Die Kläger sehen in den billionenschweren Transaktionen eine verbotene Staatsfinanzierung von hoch verschuldeten Euro-Ländern. Nach Auffassung der Kläger überschreitet die EZB damit ihr Mandat. Der Rechtsstreit zieht sich bereits seit Jahren hin. Mittelpunkt des Verfahrens ist das laufende und bereits mehrfach verlängerte EZB-Programm zum Kauf von Staatspapieren der Euro-Länder, das in der Fachwelt "Public Sector Purchase Programme" (PSPP) genannt wird. Die Währungshüter begannen mit den Käufen im März 2015, um ein Abrutschen der Wirtschaft im Euro-Raum in eine gefährliche Deflation zu verhindern. Bis Ende 2018 wurden Titel im Volumen von rund 2,1 Billionen Euro erworben. Nach einer zeitweiligen Unterbrechung nahmen die Währungshüter das Kaufprogramm im November 2019 wieder auf.

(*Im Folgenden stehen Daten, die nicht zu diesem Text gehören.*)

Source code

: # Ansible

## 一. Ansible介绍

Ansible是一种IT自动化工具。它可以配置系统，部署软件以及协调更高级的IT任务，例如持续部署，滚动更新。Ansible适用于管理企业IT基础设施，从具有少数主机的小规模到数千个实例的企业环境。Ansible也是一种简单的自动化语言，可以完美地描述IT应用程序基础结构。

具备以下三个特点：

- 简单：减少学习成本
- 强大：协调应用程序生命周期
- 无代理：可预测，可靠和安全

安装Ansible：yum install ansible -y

Das Bundesverfassungsgericht hatte im Sommer 2017 Bedenken geäussert, ob die Käufe noch in den Kompetenzbereich der Euro-Notenbank fallen und sich mit mehreren Fragen an den Europäischen Gerichtshof (EuGH) gewandt. Dieser hatte in einem viel beachteten Urteil im Dezember 2018 die Käufe für rechtens erklärt und damit der EZB einen weitgehenden Freifahrtschein ausgestellt. Damit waren nun wieder die Karlsruher Richter gefragt, die Ende Juli 2019 zwei Tage über die Käufe mündlich verhandelten.

EuGH-Urteil für nicht bindend erklärt

Experten sehen die Anleihenkäufe durch den Richterspruch nicht gefährdet. "Im Kern hat das Verfassungsgericht der EZB grünes Licht gegeben", kommentierte Commerzbank-Chefvolkswirt Jörg Krämer die Entscheidung. Die Bundesbank dürfe sich zwar nur dann weiter an Anleihenkäufe beteiligen, wenn die EZB diese Verhältnismässigkeitsprüfung nachhole. "Aber mit ihrer Armada an Spezialisten wird es ihr ein Leichtes sein, eine solche Prüfung vorzunehmen. Die Anleihenkäufe der EZB werden weitergehen."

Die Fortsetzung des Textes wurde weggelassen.